A major Pacific Rim online gaming enterprise

 

A major Pacific Rim online gaming enterprise learns how to optimize its resource utilization to lower bandwidth demand while not compromising performance    
A major Pacific Rim online gaming enterprise learns how to optimize its resource utilization to lower bandwidth demand while not compromising performance
   

Business impact

Reduced the bandwidth demand and improved stability on the Web site without having to upgrade the IT infrastructure or revamp the software applications.

Issue

The online gaming enterprise operates a high volume Web site for publishing information and processing transactions. It needed to expand its IT resources to support those applications with an eye toward future growth without incurring the costs of additional servers, network devices and increased maintenance.

Executive summary

IBM Research and IBM Global Business Services worked in partnership with the client to analyze its Web site traffic and bandwidth demands. The IBM team devised a solution to help redistribute demand and boost Web site performance. The result was a reduction in page weights that facilitated faster page-loading to help improve customer experience. The client reports no load-related crashes since the IBM recommendations were implemented.

What IBM did

The online gaming enterprise Web site routinely handles large numbers of service subscribers and concurrent users, which caused occasional network slowdowns. IBM assembled a team of experts to analyze the network's workload, both at the network and the application layers. The analysis was designed to identify: the pages that consumed the most bandwidth; the bandwidth utilization pattern; and the relationship between the number of online users and bandwidth demand.

The client used two sets of Web servers, one dedicated to providing real-time information and the other to handling transactions. Because the end user pages refreshed frequently, the information-providing servers carried the heavier workload, despite the client's attempts to ameliorate the situation through the addition of cache servers and load balancing switches. The results of the bandwidth demand analysis indicated that the transaction server bandwidth demand was only a fifth that of the information providing server. The heavy demand on the information providing servers was attributed, in large part, to the frequent update of several XML, Javascript and HTML files.

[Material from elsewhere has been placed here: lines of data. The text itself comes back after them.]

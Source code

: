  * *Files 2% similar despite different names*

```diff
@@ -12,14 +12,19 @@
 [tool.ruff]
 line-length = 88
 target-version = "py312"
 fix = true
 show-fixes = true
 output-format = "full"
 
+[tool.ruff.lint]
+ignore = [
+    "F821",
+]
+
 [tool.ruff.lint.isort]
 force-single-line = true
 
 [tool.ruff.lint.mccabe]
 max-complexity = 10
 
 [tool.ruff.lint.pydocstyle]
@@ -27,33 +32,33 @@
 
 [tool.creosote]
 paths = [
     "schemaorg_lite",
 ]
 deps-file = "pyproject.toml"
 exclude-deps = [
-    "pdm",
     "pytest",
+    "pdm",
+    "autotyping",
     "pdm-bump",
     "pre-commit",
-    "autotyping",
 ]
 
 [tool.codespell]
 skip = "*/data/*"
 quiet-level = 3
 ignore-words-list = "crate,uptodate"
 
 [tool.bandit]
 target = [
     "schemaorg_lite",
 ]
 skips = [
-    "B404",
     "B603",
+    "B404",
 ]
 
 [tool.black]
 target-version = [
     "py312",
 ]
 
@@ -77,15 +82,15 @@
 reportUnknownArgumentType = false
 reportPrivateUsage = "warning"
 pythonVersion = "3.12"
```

The IBM team used the analysis to devise a multi-faceted solution to help reduce the bandwidth demand on the information servers. To shrink the size of the XML files, the IBM team recommended replacing the XML name tags with shorter ones (for instance, replacing <team_info> with <t> or <ti>) as well as reducing the depth of the XML tree by including some XML sub-elements in the father node. To shrink the size of the HTML and javascript files, the client was able to use common reduction techniques, such as filtering out white space before the files reached the server. In addition, the client's Web site's page update mechanism was changed to process only incremental updates, i.e. replacing only those portions of the information that changed. Finally, GZip compression was used to compress the HTML, Javascript and CSS files. The result was a reduction in page weights, faster Web site performance and a dramatic decrease in load-related server crashes.

Capabilities applied

IBM researchers and IBM Global Business Services consultants used cutting edge network analytical tools and technology expertise to devise low-cost ways to help optimize the client's e-business processes through resource utilization optimization, while paving the way for growth using existing hardware and applications.